Bruno Fernandes abriu o livro sobre a possibilidade de regressar a Portugal, além do interesse de FC Porto e Benfica, em 2016 e 2018, respetivamente.

«Benfica? Houve essa possibilidade. Foi em 2018, depois do Mundial. O clube insistiu, o meu empresário apresentou essa possibilidade. Mas disse que ficaria no Sporting. Financeiramente, era muito tentador. Acredito que, até hoje, poucos jogadores tiveram a oferta que eu tive. A nível financeiro era um contrato melhor do que o primeiro que tive no Man United. Estive perto de jogar pelo FC Porto, antes de ir para o Sporting. O FC Porto contratou o Óliver Torres, mas não teve o mesmo impacto que eu.»

«O Benfica também me quis na altura do Jorge Jesus. Se o Benfica realmente me quisesse, que comprasse no ano anterior. Queriam aproveitar um momento de fraqueza do Sporting. Uma vez cruzei-me com o presidente do Rui Costa, depois de bisar contra a Bósnia, e ele disse: “Marcas sempre neste estádio”. E eu respondi: “Quisessem antes”», disse ao Canal 11.

Sobre o futuro, o internacional português antevê um futuro por Inglaterra.

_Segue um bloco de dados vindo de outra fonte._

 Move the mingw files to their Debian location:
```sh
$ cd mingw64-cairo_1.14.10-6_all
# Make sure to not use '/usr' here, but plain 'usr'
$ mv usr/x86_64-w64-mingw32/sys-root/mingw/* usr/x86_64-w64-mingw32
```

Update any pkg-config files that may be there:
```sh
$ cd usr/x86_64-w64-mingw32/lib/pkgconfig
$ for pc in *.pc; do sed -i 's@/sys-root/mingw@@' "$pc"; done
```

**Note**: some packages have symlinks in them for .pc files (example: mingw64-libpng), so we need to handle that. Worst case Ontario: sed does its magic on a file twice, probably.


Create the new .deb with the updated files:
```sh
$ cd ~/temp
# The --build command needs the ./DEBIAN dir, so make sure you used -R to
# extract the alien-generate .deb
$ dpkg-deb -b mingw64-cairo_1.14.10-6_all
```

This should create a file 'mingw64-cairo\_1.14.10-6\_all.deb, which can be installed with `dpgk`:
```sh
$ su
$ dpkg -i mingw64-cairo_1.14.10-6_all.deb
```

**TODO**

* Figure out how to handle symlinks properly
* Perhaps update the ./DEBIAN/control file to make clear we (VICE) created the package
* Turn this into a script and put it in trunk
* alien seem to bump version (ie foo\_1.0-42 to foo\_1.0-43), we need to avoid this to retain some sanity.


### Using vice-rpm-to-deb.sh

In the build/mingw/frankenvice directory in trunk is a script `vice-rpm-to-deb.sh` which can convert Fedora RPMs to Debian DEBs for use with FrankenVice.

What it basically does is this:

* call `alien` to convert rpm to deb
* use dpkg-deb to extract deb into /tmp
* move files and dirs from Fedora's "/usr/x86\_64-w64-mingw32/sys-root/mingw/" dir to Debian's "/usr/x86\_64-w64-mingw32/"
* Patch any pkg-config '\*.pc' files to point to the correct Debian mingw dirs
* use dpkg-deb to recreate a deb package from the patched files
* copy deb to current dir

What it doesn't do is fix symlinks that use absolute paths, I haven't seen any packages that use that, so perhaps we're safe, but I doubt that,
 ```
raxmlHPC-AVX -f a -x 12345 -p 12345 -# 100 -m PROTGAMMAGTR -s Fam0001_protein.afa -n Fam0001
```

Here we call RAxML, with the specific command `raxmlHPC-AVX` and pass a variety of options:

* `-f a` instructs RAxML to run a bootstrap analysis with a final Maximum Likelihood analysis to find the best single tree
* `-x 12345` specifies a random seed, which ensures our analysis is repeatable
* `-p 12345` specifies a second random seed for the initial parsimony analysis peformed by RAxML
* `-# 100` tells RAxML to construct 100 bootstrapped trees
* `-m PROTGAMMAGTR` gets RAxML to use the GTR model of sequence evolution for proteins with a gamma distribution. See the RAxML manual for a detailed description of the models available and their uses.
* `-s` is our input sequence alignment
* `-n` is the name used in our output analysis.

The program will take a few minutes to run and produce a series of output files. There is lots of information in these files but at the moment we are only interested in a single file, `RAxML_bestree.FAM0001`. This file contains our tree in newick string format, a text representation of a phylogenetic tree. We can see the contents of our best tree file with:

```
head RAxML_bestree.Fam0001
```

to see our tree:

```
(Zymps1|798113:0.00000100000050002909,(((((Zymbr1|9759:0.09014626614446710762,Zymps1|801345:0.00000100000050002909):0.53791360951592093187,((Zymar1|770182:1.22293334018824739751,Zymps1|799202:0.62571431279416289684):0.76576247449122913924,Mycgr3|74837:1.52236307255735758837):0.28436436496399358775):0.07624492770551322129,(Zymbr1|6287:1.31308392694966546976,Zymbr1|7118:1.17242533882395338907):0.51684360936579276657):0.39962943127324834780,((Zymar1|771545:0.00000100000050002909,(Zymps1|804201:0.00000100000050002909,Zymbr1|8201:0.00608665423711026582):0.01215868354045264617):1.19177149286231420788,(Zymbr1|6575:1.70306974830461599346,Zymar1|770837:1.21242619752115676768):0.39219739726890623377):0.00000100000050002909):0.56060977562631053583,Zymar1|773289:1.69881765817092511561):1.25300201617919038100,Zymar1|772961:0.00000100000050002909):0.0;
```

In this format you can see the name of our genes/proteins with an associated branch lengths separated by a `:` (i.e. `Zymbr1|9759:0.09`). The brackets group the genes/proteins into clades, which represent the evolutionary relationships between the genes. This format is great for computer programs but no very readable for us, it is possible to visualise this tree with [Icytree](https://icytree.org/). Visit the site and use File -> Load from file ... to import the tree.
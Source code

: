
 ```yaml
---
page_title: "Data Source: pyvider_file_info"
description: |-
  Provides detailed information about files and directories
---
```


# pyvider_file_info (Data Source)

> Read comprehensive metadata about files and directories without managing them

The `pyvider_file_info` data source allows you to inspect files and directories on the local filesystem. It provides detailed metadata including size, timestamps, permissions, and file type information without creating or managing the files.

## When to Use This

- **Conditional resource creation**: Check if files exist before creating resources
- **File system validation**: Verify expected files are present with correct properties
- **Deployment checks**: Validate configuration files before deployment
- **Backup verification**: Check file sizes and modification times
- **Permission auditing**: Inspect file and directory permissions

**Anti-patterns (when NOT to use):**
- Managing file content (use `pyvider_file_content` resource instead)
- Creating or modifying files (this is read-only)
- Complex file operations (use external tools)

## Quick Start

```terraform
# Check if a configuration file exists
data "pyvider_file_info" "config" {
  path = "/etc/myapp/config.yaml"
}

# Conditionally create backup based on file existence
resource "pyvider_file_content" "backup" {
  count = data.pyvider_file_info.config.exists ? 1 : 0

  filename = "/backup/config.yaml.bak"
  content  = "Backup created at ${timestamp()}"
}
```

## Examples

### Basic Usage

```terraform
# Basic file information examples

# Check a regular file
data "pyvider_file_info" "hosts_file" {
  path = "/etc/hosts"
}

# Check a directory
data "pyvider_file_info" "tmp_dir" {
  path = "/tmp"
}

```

«Quero ficar no Man United enquanto me sentir desejado. Gostava de experimentar o campeonato espanhol e de lutar por títulos grandes em Itália. Tenho muitas ligações a Itália, a minha filha nasceu lá.»

«Já pensei em regressar a Portugal. Voltar onde já se foi feliz pode estragar a imagem que ficou. Pelo carinho e respeito, a primeira opção seria o Sporting. A ser feliz, que fosse pelo Sporting. Mas não quero estragar a imagem que ficou. Até pela questão familiar gostaria de regressar a Portugal. Mas não quero arrastar-me, quero acrescentar. E até experimentar o futebol distrital, numa fase adiantada. Tu jogas na distrital por amor, sente-se de forma diferente. Tenho amigos na distrital.»